Search the records for lines that contain the word "binding". Copy them all.

__________________________________________________

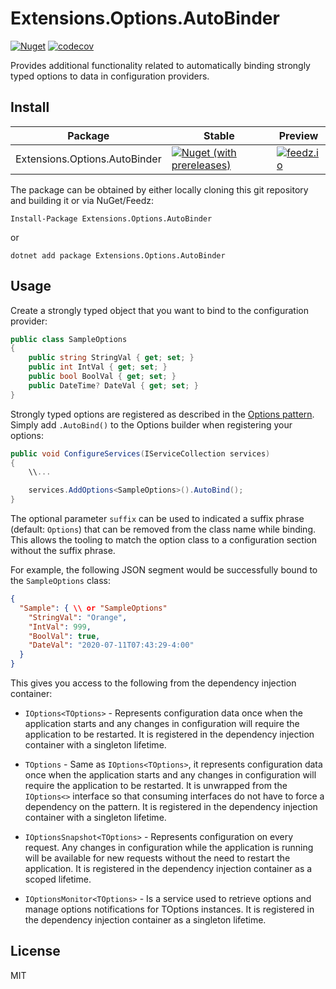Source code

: # Extensions.Options.AutoBinder

[![Nuget](https://img.shields.io/nuget/dt/Extensions.Options.AutoBinder?color=blue)](https://www.nuget.org/packages/Extensions.Options.AutoBinder)
[![codecov](https://codecov.io/gh/gowon/Extensions.Options.AutoBinder/branch/main/graph/badge.svg?token=KHH2IJHLBD)](https://codecov.io/gh/gowon/Extensions.Options.AutoBinder)

Provides additional functionality related to automatically binding strongly typed options to data in configuration providers.

## Install

|Package|Stable|Preview|
|-|-|-|
|Extensions.Options.AutoBinder|[![Nuget (with prereleases)](https://img.shields.io/nuget/v/Extensions.Options.AutoBinder?color=blue)](https://www.nuget.org/packages/Extensions.Options.AutoBinder)|[![feedz.io](https://img.shields.io/badge/endpoint.svg?url=https%3A%2F%2Ff.feedz.io%2Fgowon%2Fpre-release%2Fshield%2FExtensions.Options.AutoBinder%2Flatest)](https://f.feedz.io/gowon/pre-release/packages/Extensions.Options.AutoBinder/latest/download)|

The package can be obtained by either locally cloning this git repository and building it or via NuGet/Feedz:

```shell
Install-Package Extensions.Options.AutoBinder
```

or

```shell
dotnet add package Extensions.Options.AutoBinder
```

## Usage

Create a strongly typed object that you want to bind to the configuration provider:

```csharp
public class SampleOptions
{
    public string StringVal { get; set; }
    public int IntVal { get; set; }
    public bool BoolVal { get; set; }
    public DateTime? DateVal { get; set; }
}
```

Strongly typed options are registered as described in the [Options pattern](https://docs.microsoft.com/en-us/aspnet/core/fundamentals/configuration/options). Simply add `.AutoBind()` to the Options builder when registering your options:

```csharp
public void ConfigureServices(IServiceCollection services)
{
    \\...

    services.AddOptions<SampleOptions>().AutoBind();
}
```

The optional parameter `suffix` can be used to indicated a suffix phrase (default: `Options`) that can be removed from the class name while binding. This allows the tooling to match the option class to a configuration section without the suffix phrase.

For example, the following JSON segment would be successfully bound to the `SampleOptions` class:

```json
{
  "Sample": { \\ or "SampleOptions"
    "StringVal": "Orange",
    "IntVal": 999,
    "BoolVal": true,
    "DateVal": "2020-07-11T07:43:29-4:00"
  }
}
```

This gives you access to the following from the dependency injection container:

- `IOptions<TOptions>` - Represents configuration data once when the application starts and any changes in configuration will require the application to be restarted. It is registered in the dependency injection container with a singleton lifetime.

- `TOptions` - Same as `IOptions<TOptions>`, it represents configuration data once when the application starts and any changes in configuration will require the application to be restarted. It is unwrapped from the `IOptions<>` interface so that consuming interfaces do not have to force a dependency on the pattern. It is registered in the dependency injection container with a singleton lifetime.

- `IOptionsSnapshot<TOptions>` - Represents configuration on every request. Any changes in configuration while the application is running will be available for new requests without the need to restart the application. It is registered in the dependency injection container as a scoped lifetime.

- `IOptionsMonitor<TOptions>` - Is a service used to retrieve options and manage options notifications for TOptions instances. It is registered in the dependency injection container as a singleton lifetime.

## License

MIT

__________________________________________________

> [Answer to this exercise]
Provides additional functionality related to automatically binding strongly typed options to data in configuration providers.
The optional parameter `suffix` can be used to indicated a suffix phrase (default: `Options`) that can be removed from the class name while binding. This allows the tooling to match the option class to a configuration section without the suffix phrase.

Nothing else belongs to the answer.